〈近赤外線で癌細胞を破壊する〉 May 2018

久しぶりのウエルネスレターです。今回は「近赤外線治療」についてレポートします。近赤外線治療はご存じでしょうか?現在癌治療において大きな成果を上げている治療法の主役が近赤外線です。

【治療法】

治療に使われる近赤外線は波長が最も短く700nm(ナノメートル1nm=10億分の1メートル)のエネルギーが高い光を使います。皮膚がん、食道がん、膀胱がん、大腸がん、肝臓がん、すい臓がん、腎臓がんなど、全身のがんの8~9割の治療をカバーできる。副作用はほぼ無く安全性が高い治療法です。その理由は、がん細胞だけに特異的に結合する抗体を利用するからです。IR700という物質であり静脈注射により投入されます。このIR700は、本来は水溶性ではないがシリカ(ケイ素)を入れて水溶性に変化させ投入する。またこのIR700は1日で尿中に溶けて排出されるので人体に対する負担は非常に軽いといえます。

IR700はフタロシアニンという色素で、波長700nmの近赤外線のエネルギーを吸収する性質を持っています。体内ではこのIR700が細胞と結合します。そこに近赤外線を照射すると化学反応を起こし細胞膜の機能を失わせ1~2分で癌細胞を破壊するのです。IR700と結合した癌細胞にのみ化学反応が起きるので他の良性細胞には何ら影響がありません。

米国食品医薬品局(FDA)では、癌治療に使う抗体を20数種類認可しており現在はこの中から選択して使用されている。この治療法を使用すると全身の癌9割に有効とされています。

【治療の範囲】

前述したように、「全身の9割をカバーし、皮膚がん、食道がん、膀胱がん、大腸がん、肝臓がん、すい臓がん、腎臓がんに有効です」

近赤外線の照射部位は、体外または内視鏡により体内の大きな癌にも有効です。この治療法は再生医療の分野でも応用されiPS細胞で臓器や網膜用のシートを作るとき、悪い細胞が入り込み発がん性を示す心配があるような場合でも、抗体をかけ近赤外線を照射すれば全ての悪細胞を破壊させることができるので、安全なiPS細胞シートや人工臓器を作ることが可能になるとされています。

【臨床について】

現在300人を対象に効果を臨床試験中であり2、3年後に実用化できる可能性がある。

臨床試験の認可はFDAから2015年4月に出ている。

〇フェーズ1=治療法の毒性を調べる 頭頸部の扁平上皮がんの患者10人を対象にして行った。この10人は癌手術の後に再発しどうにもならなかった患者である。

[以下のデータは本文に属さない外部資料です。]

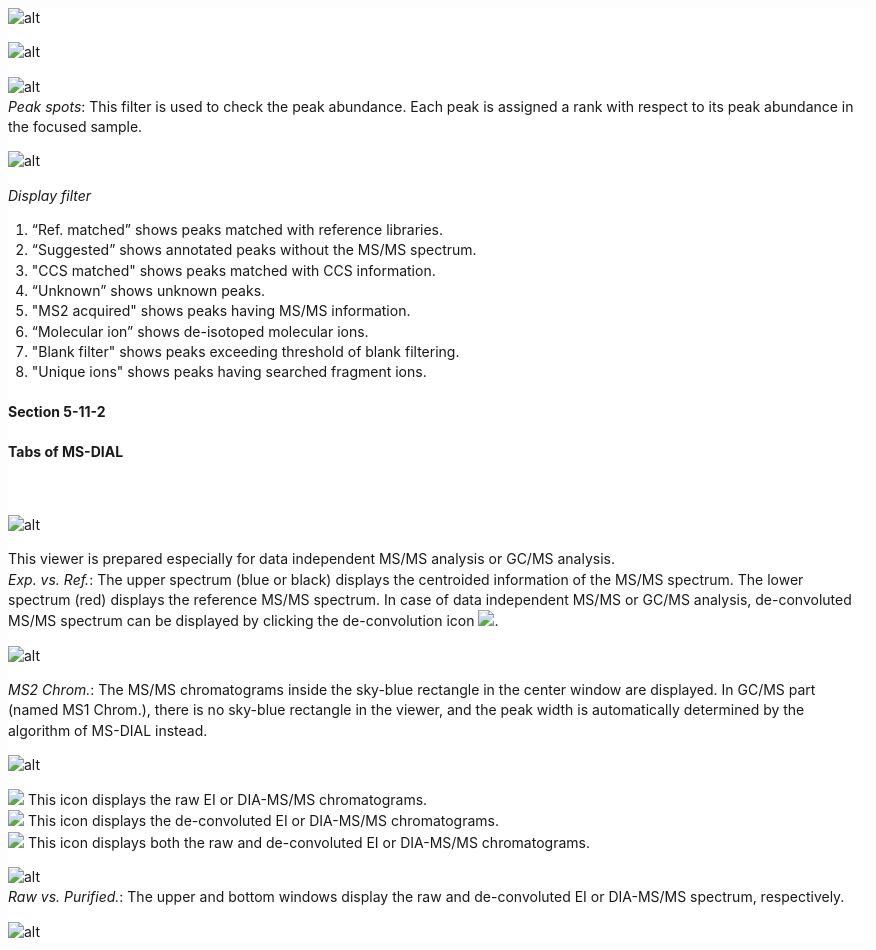 ![alt](images/new_images/Picture24.png)

![alt](images/new_images/Picture25.png)

![alt](images/new_images/Picture26.png)
   
*Peak spots*: This filter is used to check the peak abundance. Each peak is assigned a rank with respect to its peak abundance in the focused sample.  

![alt](images/new_images/Picture27.png)

*Display filter*   
1. “Ref. matched” shows peaks matched with reference libraries.  
2. “Suggested” shows annotated peaks without the MS/MS spectrum.
3. "CCS matched" shows peaks matched with CCS information.
5. “Unknown” shows unknown peaks.
5. "MS2 acquired" shows peaks having MS/MS information.
3. “Molecular ion” shows de-isotoped molecular ions.  
7. "Blank filter" shows peaks exceeding threshold of blank filtering.
8. "Unique ions" shows peaks having searched fragment ions.


#### Section 5-11-2
#### Tabs of MS-DIAL  

<br />

![alt](images/new_images/Picture28.png)

This viewer is prepared especially for data independent MS/MS analysis or GC/MS analysis.   
*Exp. vs. Ref.*: The upper spectrum (blue or black) displays the centroided information of the MS/MS spectrum. The lower spectrum (red) displays the reference MS/MS spectrum. In case of data independent MS/MS or GC/MS analysis, de-convoluted MS/MS spectrum can be displayed by clicking the de-convolution icon <img src="images/image_74.png" width=3%>.  

![alt](images/new_images/Picture29.png)

*MS2 Chrom.*: The MS/MS chromatograms inside the sky-blue rectangle in the center window are displayed. In GC/MS part (named MS1 Chrom.), there is no sky-blue rectangle in the viewer, and the peak width is automatically determined by the algorithm of MS-DIAL instead.   

![alt](images/new_images/Picture31.png)

<img src="images/image_77.png" width="3%"> This icon displays the raw EI or DIA-MS/MS chromatograms.  
<img src="images/image_78.png" width="3%"> This icon displays the de-convoluted EI or DIA-MS/MS chromatograms.  
<img src="images/image_79.png" width="3%"> This icon displays both the raw and de-convoluted EI or DIA-MS/MS chromatograms.  

![alt](images/new_images/Picture30.png)
   
*Raw vs. Purified.*: The upper and bottom windows display the raw and de-convoluted EI or DIA-MS/MS spectrum, respectively.  

![alt](images/new_images/無題77_5-12-2_9.png)
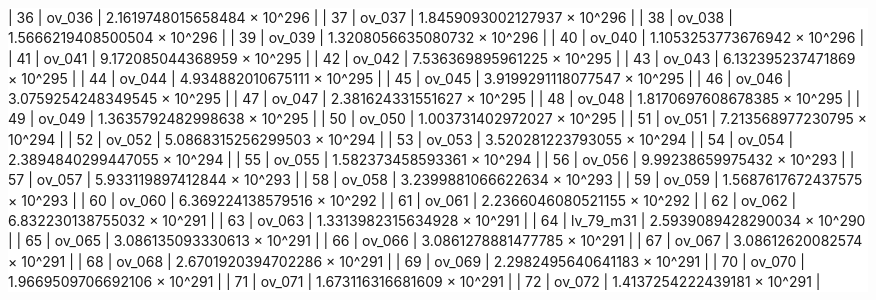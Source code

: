 | 36 | ov_036 | 2.1619748015658484 × 10^296 |
| 37 | ov_037 | 1.8459093002127937 × 10^296 |
| 38 | ov_038 | 1.5666219408500504 × 10^296 |
| 39 | ov_039 | 1.3208056635080732 × 10^296 |
| 40 | ov_040 | 1.1053253773676942 × 10^296 |
| 41 | ov_041 | 9.172085044368959 × 10^295 |
| 42 | ov_042 | 7.536369895961225 × 10^295 |
| 43 | ov_043 | 6.132395237471869 × 10^295 |
| 44 | ov_044 | 4.934882010675111 × 10^295 |
| 45 | ov_045 | 3.9199291118077547 × 10^295 |
| 46 | ov_046 | 3.0759254248349545 × 10^295 |
| 47 | ov_047 | 2.381624331551627 × 10^295 |
| 48 | ov_048 | 1.8170697608678385 × 10^295 |
| 49 | ov_049 | 1.3635792482998638 × 10^295 |
| 50 | ov_050 | 1.003731402972027 × 10^295 |
| 51 | ov_051 | 7.213568977230795 × 10^294 |
| 52 | ov_052 | 5.0868315256299503 × 10^294 |
| 53 | ov_053 | 3.520281223793055 × 10^294 |
| 54 | ov_054 | 2.3894840299447055 × 10^294 |
| 55 | ov_055 | 1.582373458593361 × 10^294 |
| 56 | ov_056 | 9.99238659975432 × 10^293 |
| 57 | ov_057 | 5.933119897412844 × 10^293 |
| 58 | ov_058 | 3.2399881066622634 × 10^293 |
| 59 | ov_059 | 1.5687617672437575 × 10^293 |
| 60 | ov_060 | 6.369224138579516 × 10^292 |
| 61 | ov_061 | 2.2366046080521155 × 10^292 |
| 62 | ov_062 | 6.832230138755032 × 10^291 |
| 63 | ov_063 | 1.3313982315634928 × 10^291 |
| 64 | lv_79_m31 | 2.5939089428290034 × 10^290 |
| 65 | ov_065 | 3.086135093330613 × 10^291 |
| 66 | ov_066 | 3.0861278881477785 × 10^291 |
| 67 | ov_067 | 3.08612620082574 × 10^291 |
| 68 | ov_068 | 2.6701920394702286 × 10^291 |
| 69 | ov_069 | 2.2982495640641183 × 10^291 |
| 70 | ov_070 | 1.9669509706692106 × 10^291 |
| 71 | ov_071 | 1.673116316681609 × 10^291 |
| 72 | ov_072 | 1.4137254222439181 × 10^291 |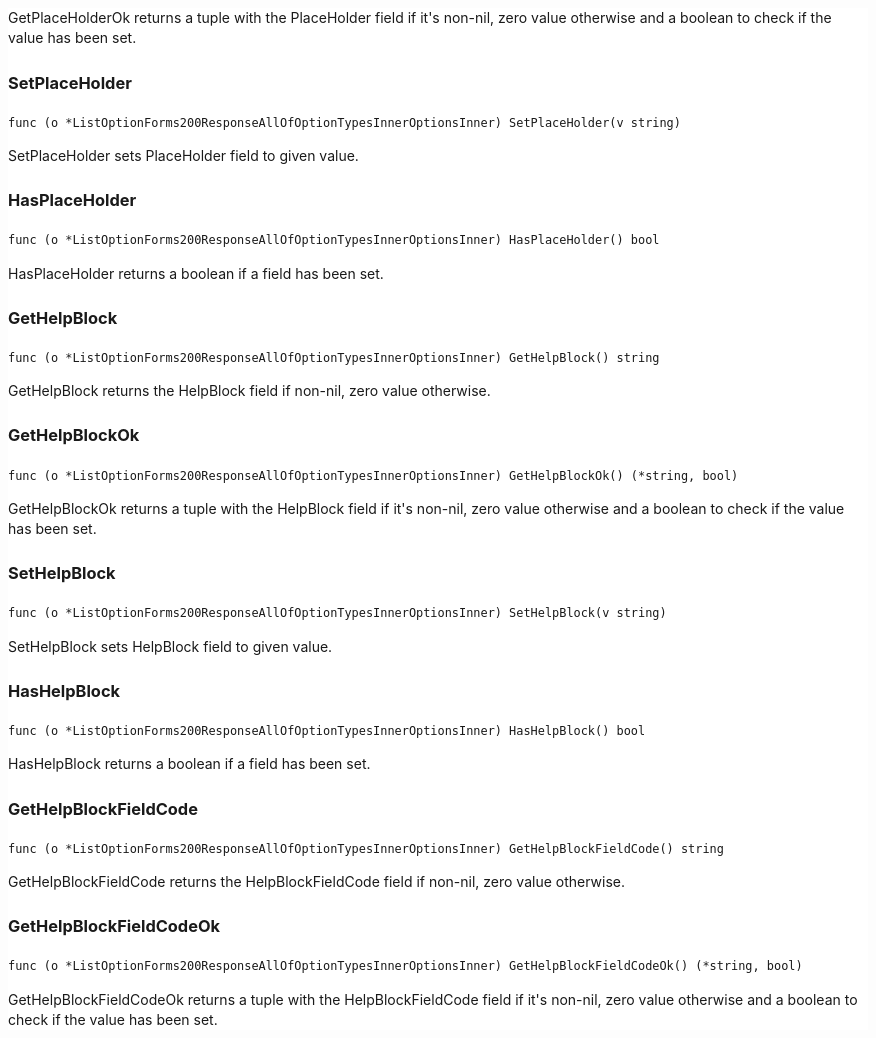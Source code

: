 GetPlaceHolderOk returns a tuple with the PlaceHolder field if it's non-nil, zero value otherwise
and a boolean to check if the value has been set.

### SetPlaceHolder

`func (o *ListOptionForms200ResponseAllOfOptionTypesInnerOptionsInner) SetPlaceHolder(v string)`

SetPlaceHolder sets PlaceHolder field to given value.

### HasPlaceHolder

`func (o *ListOptionForms200ResponseAllOfOptionTypesInnerOptionsInner) HasPlaceHolder() bool`

HasPlaceHolder returns a boolean if a field has been set.

### GetHelpBlock

`func (o *ListOptionForms200ResponseAllOfOptionTypesInnerOptionsInner) GetHelpBlock() string`

GetHelpBlock returns the HelpBlock field if non-nil, zero value otherwise.

### GetHelpBlockOk

`func (o *ListOptionForms200ResponseAllOfOptionTypesInnerOptionsInner) GetHelpBlockOk() (*string, bool)`

GetHelpBlockOk returns a tuple with the HelpBlock field if it's non-nil, zero value otherwise
and a boolean to check if the value has been set.

### SetHelpBlock

`func (o *ListOptionForms200ResponseAllOfOptionTypesInnerOptionsInner) SetHelpBlock(v string)`

SetHelpBlock sets HelpBlock field to given value.

### HasHelpBlock

`func (o *ListOptionForms200ResponseAllOfOptionTypesInnerOptionsInner) HasHelpBlock() bool`

HasHelpBlock returns a boolean if a field has been set.

### GetHelpBlockFieldCode

`func (o *ListOptionForms200ResponseAllOfOptionTypesInnerOptionsInner) GetHelpBlockFieldCode() string`

GetHelpBlockFieldCode returns the HelpBlockFieldCode field if non-nil, zero value otherwise.

### GetHelpBlockFieldCodeOk

`func (o *ListOptionForms200ResponseAllOfOptionTypesInnerOptionsInner) GetHelpBlockFieldCodeOk() (*string, bool)`

GetHelpBlockFieldCodeOk returns a tuple with the HelpBlockFieldCode field if it's non-nil, zero value otherwise
and a boolean to check if the value has been set.
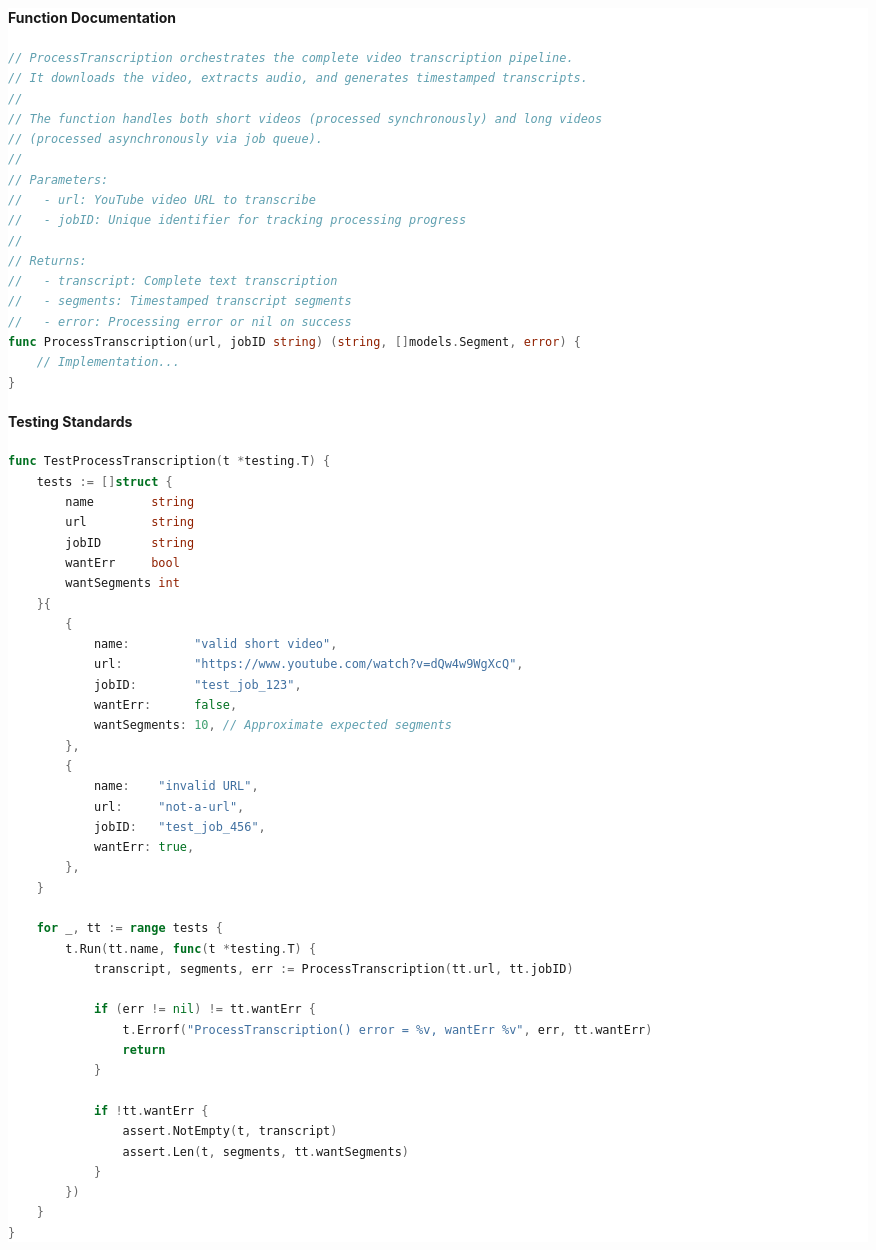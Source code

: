 #### Function Documentation
```go
// ProcessTranscription orchestrates the complete video transcription pipeline.
// It downloads the video, extracts audio, and generates timestamped transcripts.
//
// The function handles both short videos (processed synchronously) and long videos
// (processed asynchronously via job queue).
//
// Parameters:
//   - url: YouTube video URL to transcribe
//   - jobID: Unique identifier for tracking processing progress
//
// Returns:
//   - transcript: Complete text transcription
//   - segments: Timestamped transcript segments
//   - error: Processing error or nil on success
func ProcessTranscription(url, jobID string) (string, []models.Segment, error) {
    // Implementation...
}
```

#### Testing Standards
```go
func TestProcessTranscription(t *testing.T) {
    tests := []struct {
        name        string
        url         string
        jobID       string
        wantErr     bool
        wantSegments int
    }{
        {
            name:         "valid short video",
            url:          "https://www.youtube.com/watch?v=dQw4w9WgXcQ",
            jobID:        "test_job_123",
            wantErr:      false,
            wantSegments: 10, // Approximate expected segments
        },
        {
            name:    "invalid URL",
            url:     "not-a-url",
            jobID:   "test_job_456",
            wantErr: true,
        },
    }

    for _, tt := range tests {
        t.Run(tt.name, func(t *testing.T) {
            transcript, segments, err := ProcessTranscription(tt.url, tt.jobID)

            if (err != nil) != tt.wantErr {
                t.Errorf("ProcessTranscription() error = %v, wantErr %v", err, tt.wantErr)
                return
            }

            if !tt.wantErr {
                assert.NotEmpty(t, transcript)
                assert.Len(t, segments, tt.wantSegments)
            }
        })
    }
}
```
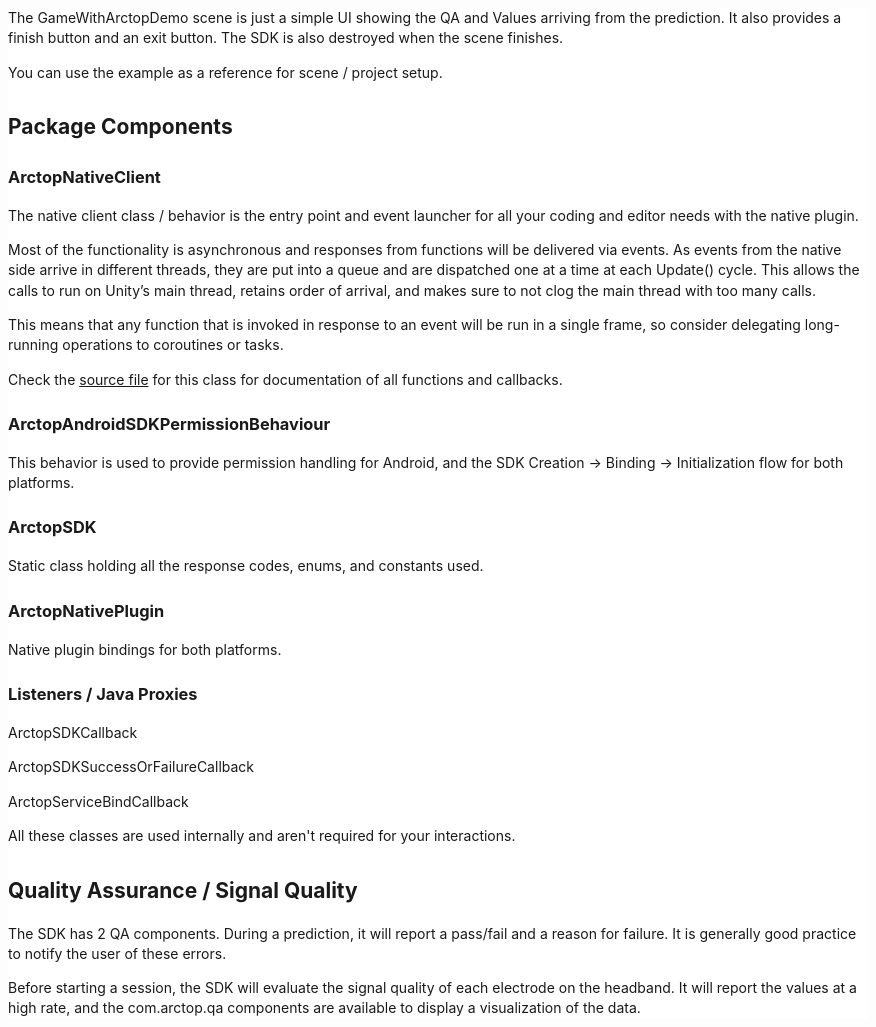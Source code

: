 The GameWithArctopDemo scene is just a simple UI showing the QA and Values arriving from the prediction. It also provides a finish button and an exit button. The SDK is also destroyed when the scene finishes.

You can use the example as a reference for scene / project setup.

## Package Components

### ArctopNativeClient

The native client class / behavior is the entry point and event launcher for all your coding and editor needs with the native plugin.

Most of the functionality is asynchronous and responses from functions will be delivered via events. As events from the native side arrive in different threads, they are put into a queue and are dispatched one at a time at each Update() cycle. This allows the calls to run on Unity’s main thread, retains order of arrival, and makes sure to not clog the main thread with too many calls.

This means that any function that is invoked in response to an event will be run in a single frame, so consider delegating long-running operations to coroutines or tasks.

Check the [source file](Runtime/com/arctop/ArctopNativeClient.cs) for this class for documentation of all functions and callbacks.

### ArctopAndroidSDKPermissionBehaviour

This behavior is used to provide permission handling for Android, and the SDK Creation -> Binding -> Initialization flow for both platforms.

### ArctopSDK

Static class holding all the response codes, enums, and constants used.

### ArctopNativePlugin

Native plugin bindings for both platforms.

### Listeners / Java Proxies

ArctopSDKCallback

ArctopSDKSuccessOrFailureCallback

ArctopServiceBindCallback

All these classes are used internally and aren't required for your interactions.

## Quality Assurance / Signal Quality

The SDK has 2 QA components. During a prediction, it will report a pass/fail and a reason for failure.
It is generally good practice to notify the user of these errors.

Before starting a session, the SDK will evaluate the signal quality of each electrode on the headband.
It will report the values at a high rate, and the com.arctop.qa components are available to display a visualization of the data.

〇フェーズ2=30~40人の患者を対象に治療効果を調査する段階。

この治療法には副作用がないので繰り返し治療が可能である。

〇フェーズ3=従来の治療法との比較検討の段階であり今後このフェーズ3を目指す。

問題無く治験が終了すれば、概ね2、3年後にこの近赤外線治療が実用化される見込みである。

【転移癌に対する治療にも有効か?】

結論は有効である。これには二つの方法がある。

①  近赤外線治療により癌細胞に赤外線を照射する方法。この方法で癌細胞を破壊すると、多くの抗原(壊れたタンパク質)が発生し、近く存在する健康な免疫細胞がこの抗原を食べて情報をリンパ球に伝える。その後、リンパ球は分裂し抗原を持つ他の場所にある癌(転移がん)を攻撃する。このメカニズムが転移がんに対する免疫を活性化する主要な仕組みである。

②  もう1つは、がん細胞を直接壊すのではなく制御性T細胞を叩く方法だ。制御性T細胞とは、免疫細胞が癌細胞を攻撃することを邪魔している細胞のこと。ゆえにこの制御性T細胞を無くせば免疫細胞は癌細胞を攻撃できる。今回の方法ではIR700を付けた抗体を制御性T細胞に結合させ、近赤外線を当てて壊してこの結果を導くのである。制御性T細胞を叩く方法では転移癌への効果が大きい。

今後は癌の状態により上記2つの方法の組合せにより治療が行われる。

恐らく現在よりも費用は安く日帰り治療が実現しそうだ。

安価に出来るのは装置も薬剤も入手が容易である事が原因だ。

研究は進んでおり脳腫瘍についてはドイツ、すい臓がんについてはオランダが取り組んでいる。

すい臓がんでは再発率が4割と高いが今回の方法では取り残した患部に直接アプローチ出来るので寛解率が高いと思われる。

詳細は、インターネットで「近赤外線治療」を検索してみてください。

米国立がん研究所(NCI)主任研究員小林久隆氏のインタビュー内容を要約しました。